WHAT IS EXPECTED
Each line below with the string "playlist" should be copied.
+ + + + + + +
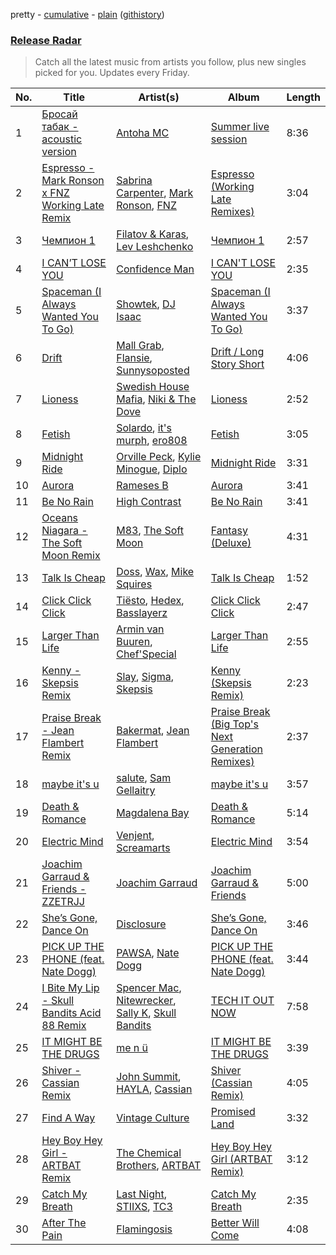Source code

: pretty - [cumulative](/playlists/cumulative/Release%20Radar.md) - [plain](/playlists/plain/37i9dQZEVXbsudmxBFKW7G) ([githistory](https://github.githistory.xyz/vitokorn/spotify-playlist-archive/blob/master/playlists/plain/37i9dQZEVXbsudmxBFKW7G))
### [Release Radar](https://open.spotify.com/playlist/37i9dQZEVXbsudmxBFKW7G)

> Catch all the latest music from artists you follow, plus new singles picked for you. Updates every Friday.

| No. | Title | Artist(s) | Album | Length |
|---|---|---|---|---|
| 1 | [Бросай табак - acoustic version](https://open.spotify.com/track/4etwNdIsqc3H7bCEsEV7VA) | [Antoha MC](https://open.spotify.com/artist/6OqmKFaRcw0f23m5PQ9CrL) | [Summer live session](https://open.spotify.com/album/7pn6p8inNsigQRXFxARZNp) | 8:36 |
| 2 | [Espresso - Mark Ronson x FNZ Working Late Remix](https://open.spotify.com/track/2rHUyJioDOKDshDDxzbISl) | [Sabrina Carpenter](https://open.spotify.com/artist/74KM79TiuVKeVCqs8QtB0B), [Mark Ronson](https://open.spotify.com/artist/3hv9jJF3adDNsBSIQDqcjp), [FNZ](https://open.spotify.com/artist/0m1Du6Kw4kGwCkQdcRSLL7) | [Espresso (Working Late Remixes)](https://open.spotify.com/album/29UKCfgIX2fgBff2uSz6qV) | 3:04 |
| 3 | [Чемпион 1](https://open.spotify.com/track/0fSww7GemuHovQpnIJFypT) | [Filatov & Karas](https://open.spotify.com/artist/5NW2uPFatEKjZQ5gpWD8HO), [Lev Leshchenko](https://open.spotify.com/artist/1wKAt2EC04FJXM6XbbKV39) | [Чемпион 1](https://open.spotify.com/album/651I2YdwfKCzScRXEnhnq9) | 2:57 |
| 4 | [I CAN’T LOSE YOU](https://open.spotify.com/track/1LLC7MZufBwaO52XRtGRHD) | [Confidence Man](https://open.spotify.com/artist/0RwXnFrEoI8tltFvYpJgP6) | [I CAN'T LOSE YOU](https://open.spotify.com/album/4Vks6PwxrmJ6CAfhNSrcvO) | 2:35 |
| 5 | [Spaceman (I Always Wanted You To Go)](https://open.spotify.com/track/3YJncpVgKGupGGoBZUUdSs) | [Showtek](https://open.spotify.com/artist/3gk0OYeLFWYupGFRHqLSR7), [DJ Isaac](https://open.spotify.com/artist/2FmgW6Jee0JQKtb6EnBWCq) | [Spaceman (I Always Wanted You To Go)](https://open.spotify.com/album/02PPzEyqJXkSm7kHg6ycAt) | 3:37 |
| 6 | [Drift](https://open.spotify.com/track/75psyfokDgEGACe1wurFPa) | [Mall Grab](https://open.spotify.com/artist/7yF6JnFPDzgml2Ytkyl5D7), [Flansie](https://open.spotify.com/artist/2BArfYNHUsUFaABc7WzoSI), [Sunnysoposted](https://open.spotify.com/artist/0U3uMh2JMp81V2hup0bJdt) | [Drift / Long Story Short](https://open.spotify.com/album/2Xd17DTj75hnMPUFEkHBGx) | 4:06 |
| 7 | [Lioness](https://open.spotify.com/track/73rh3AJNXQl8iMWgWRrQTR) | [Swedish House Mafia](https://open.spotify.com/artist/1h6Cn3P4NGzXbaXidqURXs), [Niki & The Dove](https://open.spotify.com/artist/4hiLNlqr4vQdiuo1aQKSXS) | [Lioness](https://open.spotify.com/album/2IG3XIcW8Vzk6rWJh0UU2u) | 2:52 |
| 8 | [Fetish](https://open.spotify.com/track/5iuVm0iFFVThDwJ1CC4HHl) | [Solardo](https://open.spotify.com/artist/0oO1IaDOBSeI96HbnCa5pZ), [it's murph](https://open.spotify.com/artist/3zW0xazqnHoq9QV9zBROVC), [ero808](https://open.spotify.com/artist/6x9CKUBQ96VjXxKgGE5hIw) | [Fetish](https://open.spotify.com/album/7J4EH4bP7h8oqmDVvpBPAz) | 3:05 |
| 9 | [Midnight Ride](https://open.spotify.com/track/2BFnfCnAW6O1a1vZ8NZvkO) | [Orville Peck](https://open.spotify.com/artist/46auOkH1pk28rWrSoUNhLo), [Kylie Minogue](https://open.spotify.com/artist/4RVnAU35WRWra6OZ3CbbMA), [Diplo](https://open.spotify.com/artist/5fMUXHkw8R8eOP2RNVYEZX) | [Midnight Ride](https://open.spotify.com/album/0q0asrBrmBwrRMXeqxDvBY) | 3:31 |
| 10 | [Aurora](https://open.spotify.com/track/61U6ZHFdQ2GccCN6f9nyXE) | [Rameses B](https://open.spotify.com/artist/06EfEcjc0vdvI6VNL0soIO) | [Aurora](https://open.spotify.com/album/2c8E6W1bQcr05o9dqludg5) | 3:41 |
| 11 | [Be No Rain](https://open.spotify.com/track/13GXo8z2wqy2B4MqDkuXiu) | [High Contrast](https://open.spotify.com/artist/0bxHci3JIhhKA53n8rH3tT) | [Be No Rain](https://open.spotify.com/album/3ZC0mjUMcd88fvqq8jnJQv) | 3:41 |
| 12 | [Oceans Niagara - The Soft Moon Remix](https://open.spotify.com/track/6pHfSd0TcZJgPSzhRygwW5) | [M83](https://open.spotify.com/artist/63MQldklfxkjYDoUE4Tppz), [The Soft Moon](https://open.spotify.com/artist/40HeNm05FEAxGx8gUOV4my) | [Fantasy (Deluxe)](https://open.spotify.com/album/6ITKFwyXdI2S8JKsWPfJtq) | 4:31 |
| 13 | [Talk Is Cheap](https://open.spotify.com/track/5VoKHZaGCkkbnSvwM0plA9) | [Doss](https://open.spotify.com/artist/1uq28uGTtw8EiOJbXR64qf), [Wax](https://open.spotify.com/artist/36kzCQhGfJzrLuZzrHweNV), [Mike Squires](https://open.spotify.com/artist/59Q1RHoClIRbIUlf29cFsY) | [Talk Is Cheap](https://open.spotify.com/album/6CU3JMOQpcV38Wi2ajZZZE) | 1:52 |
| 14 | [Click Click Click](https://open.spotify.com/track/5E1XI3JnHOoSEcY2hYnbhj) | [Tiësto](https://open.spotify.com/artist/2o5jDhtHVPhrJdv3cEQ99Z), [Hedex](https://open.spotify.com/artist/22I9QWygJ2IfxR855VsA3t), [Basslayerz](https://open.spotify.com/artist/3jBkpEV3zrHLO6r2iKZeew) | [Click Click Click](https://open.spotify.com/album/5Zvp6MgsmxCHWNB4G7WbVl) | 2:47 |
| 15 | [Larger Than Life](https://open.spotify.com/track/3yFBafYy3cGudBvolHd6oF) | [Armin van Buuren](https://open.spotify.com/artist/0SfsnGyD8FpIN4U4WCkBZ5), [Chef'Special](https://open.spotify.com/artist/7IiSLreTg1of8dDwxwiPw3) | [Larger Than Life](https://open.spotify.com/album/3f0XtfT59o0aBvKTetArtD) | 2:55 |
| 16 | [Kenny - Skepsis Remix](https://open.spotify.com/track/4urfMzPz8HFICEzYIw3cku) | [Slay](https://open.spotify.com/artist/3mJPM3drRUdlDVXcc3tA0M), [Sigma](https://open.spotify.com/artist/01pKrlgPJhm5dB4lneYAqS), [Skepsis](https://open.spotify.com/artist/6DnQYUjtYusK9QJts9HqSC) | [Kenny (Skepsis Remix)](https://open.spotify.com/album/6DBc9iP5fGOhRMWgH1qwDa) | 2:23 |
| 17 | [Praise Break - Jean Flambert Remix](https://open.spotify.com/track/0sUvo0PiZX94Yns5H0ha3g) | [Bakermat](https://open.spotify.com/artist/3MyFDtqB80WZvbtCZRsekM), [Jean Flambert](https://open.spotify.com/artist/5HxdXg5H2sVQtBvChbLetX) | [Praise Break (Big Top's Next Generation Remixes)](https://open.spotify.com/album/5A0wG2I6TNDZAD14pwVRbL) | 2:37 |
| 18 | [maybe it's u](https://open.spotify.com/track/2K0onXEr9iCUSYonEf0Bl4) | [salute](https://open.spotify.com/artist/1np8xozf7ATJZDi9JX8Dx5), [Sam Gellaitry](https://open.spotify.com/artist/07UJz804RJxqNvxFXC3h9H) | [maybe it's u](https://open.spotify.com/album/5tDwbRikZ6n4A1EN2fJPHZ) | 3:57 |
| 19 | [Death & Romance](https://open.spotify.com/track/5jnlJbBK53L6Nd3ox8T0ot) | [Magdalena Bay](https://open.spotify.com/artist/1oPRcJUkloHaRLYx0olBLJ) | [Death & Romance](https://open.spotify.com/album/51g8P7ai5xyj970iIdmMFz) | 5:14 |
| 20 | [Electric Mind](https://open.spotify.com/track/4ojn7MjlvOV8eLQOvJ694n) | [Venjent](https://open.spotify.com/artist/7xu08SujAqLp7BGinS96vd), [Screamarts](https://open.spotify.com/artist/2WLKRiOp43XLwVhRdt46mH) | [Electric Mind](https://open.spotify.com/album/0ZWkr6PXudiXFufA7V6uJm) | 3:54 |
| 21 | [Joachim Garraud & Friends - ZZETRJJ](https://open.spotify.com/track/4sGqTbGrUUBzJdw50ubhIn) | [Joachim Garraud](https://open.spotify.com/artist/4EhiIwwMPecLznwn87sRw2) | [Joachim Garraud & Friends](https://open.spotify.com/album/2S1P5VCIHWNYYktyQV2E2C) | 5:00 |
| 22 | [She’s Gone, Dance On](https://open.spotify.com/track/29I9dv9Nq704w0Oc5yFGsR) | [Disclosure](https://open.spotify.com/artist/6nS5roXSAGhTGr34W6n7Et) | [She’s Gone, Dance On](https://open.spotify.com/album/4klc9KJJVpA7fwJJT1duGq) | 3:46 |
| 23 | [PICK UP THE PHONE (feat. Nate Dogg)](https://open.spotify.com/track/6o0gJtOgimGamRBTS80H5g) | [PAWSA](https://open.spotify.com/artist/4E0HD2PMY8kQJIjlShrLUS), [Nate Dogg](https://open.spotify.com/artist/1Oa0bMld0A3u5OTYfMzp5h) | [PICK UP THE PHONE (feat. Nate Dogg)](https://open.spotify.com/album/7gRGY7lnuazLB3axrV5yWE) | 3:44 |
| 24 | [I Bite My Lip - Skull Bandits Acid 88 Remix](https://open.spotify.com/track/2lZOuESDIjZ8nAiB5qLX8V) | [Spencer Mac](https://open.spotify.com/artist/0OSK9DKgFmtCqbisg1kTfJ), [Nitewrecker](https://open.spotify.com/artist/1HPimdshTiO1D22Fj7y3H0), [Sally K](https://open.spotify.com/artist/7BDv4zpOM4x1Dbp2gHXLDy), [Skull Bandits](https://open.spotify.com/artist/64h0BwzCWrBh6KZmW4C3sY) | [TECH IT OUT NOW](https://open.spotify.com/album/6ES52IFhSptUutGab6xn1J) | 7:58 |
| 25 | [IT MIGHT BE THE DRUGS](https://open.spotify.com/track/6gnWzz8OrdSVC7r0yhqJs4) | [me n ü](https://open.spotify.com/artist/1hqo0TnaWxL6jVm0wdzi9f) | [IT MIGHT BE THE DRUGS](https://open.spotify.com/album/7oxDOgfgFrCFHxPzPFrl3V) | 3:39 |
| 26 | [Shiver - Cassian Remix](https://open.spotify.com/track/3wPPekju1lN3XgdtYCWmOS) | [John Summit](https://open.spotify.com/artist/7kNqXtgeIwFtelmRjWv205), [HAYLA](https://open.spotify.com/artist/4yX6mpMyBGf9UfvBB8JJrc), [Cassian](https://open.spotify.com/artist/1ChtRJ3f4rbv4vtz87i6CD) | [Shiver (Cassian Remix)](https://open.spotify.com/album/2TUxf9Z7J0Mxhm8jgpKAtv) | 4:05 |
| 27 | [Find A Way](https://open.spotify.com/track/2cLE11abGzLpyeDk4BkjDK) | [Vintage Culture](https://open.spotify.com/artist/28uJnu5EsrGml2tBd7y8ts) | [Promised Land](https://open.spotify.com/album/0uj28c7dMMgO59Jzx84bSE) | 3:32 |
| 28 | [Hey Boy Hey Girl - ARTBAT Remix](https://open.spotify.com/track/6eCGHBR1irzeSUdOLuqV6J) | [The Chemical Brothers](https://open.spotify.com/artist/1GhPHrq36VKCY3ucVaZCfo), [ARTBAT](https://open.spotify.com/artist/3BkRu2TGd2I1uBxZKddfg1) | [Hey Boy Hey Girl (ARTBAT Remix)](https://open.spotify.com/album/5bitCrIgU2AoIY6Lp53s3k) | 3:12 |
| 29 | [Catch My Breath](https://open.spotify.com/track/428JKTCwBLMmH4awjflZdB) | [Last Night](https://open.spotify.com/artist/166zS8Wzsn7smxaBSQvlXs), [STIIXS](https://open.spotify.com/artist/4sbRNKvoOiBIGwvN8AEhX8), [TC3](https://open.spotify.com/artist/3KqgDu9B4IoPir17XBrb4M) | [Catch My Breath](https://open.spotify.com/album/5jUwQw1xebwhlXWaV3TLhx) | 2:35 |
| 30 | [After The Pain](https://open.spotify.com/track/7dA2BlOjwJVrXst86R3AWj) | [Flamingosis](https://open.spotify.com/artist/75cW8FFekyCjj0mfZM1Gfb) | [Better Will Come](https://open.spotify.com/album/1L01NCxCJxNFuL7OgyuvOv) | 4:08 |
+ + + + + + +
COMPLETED TASK
: pretty - [cumulative](/playlists/cumulative/Release%20Radar.md) - [plain](/playlists/plain/37i9dQZEVXbsudmxBFKW7G) ([githistory](https://github.githistory.xyz/vitokorn/spotify-playlist-archive/blob/master/playlists/plain/37i9dQZEVXbsudmxBFKW7G))
### [Release Radar](https://open.spotify.com/playlist/37i9dQZEVXbsudmxBFKW7G)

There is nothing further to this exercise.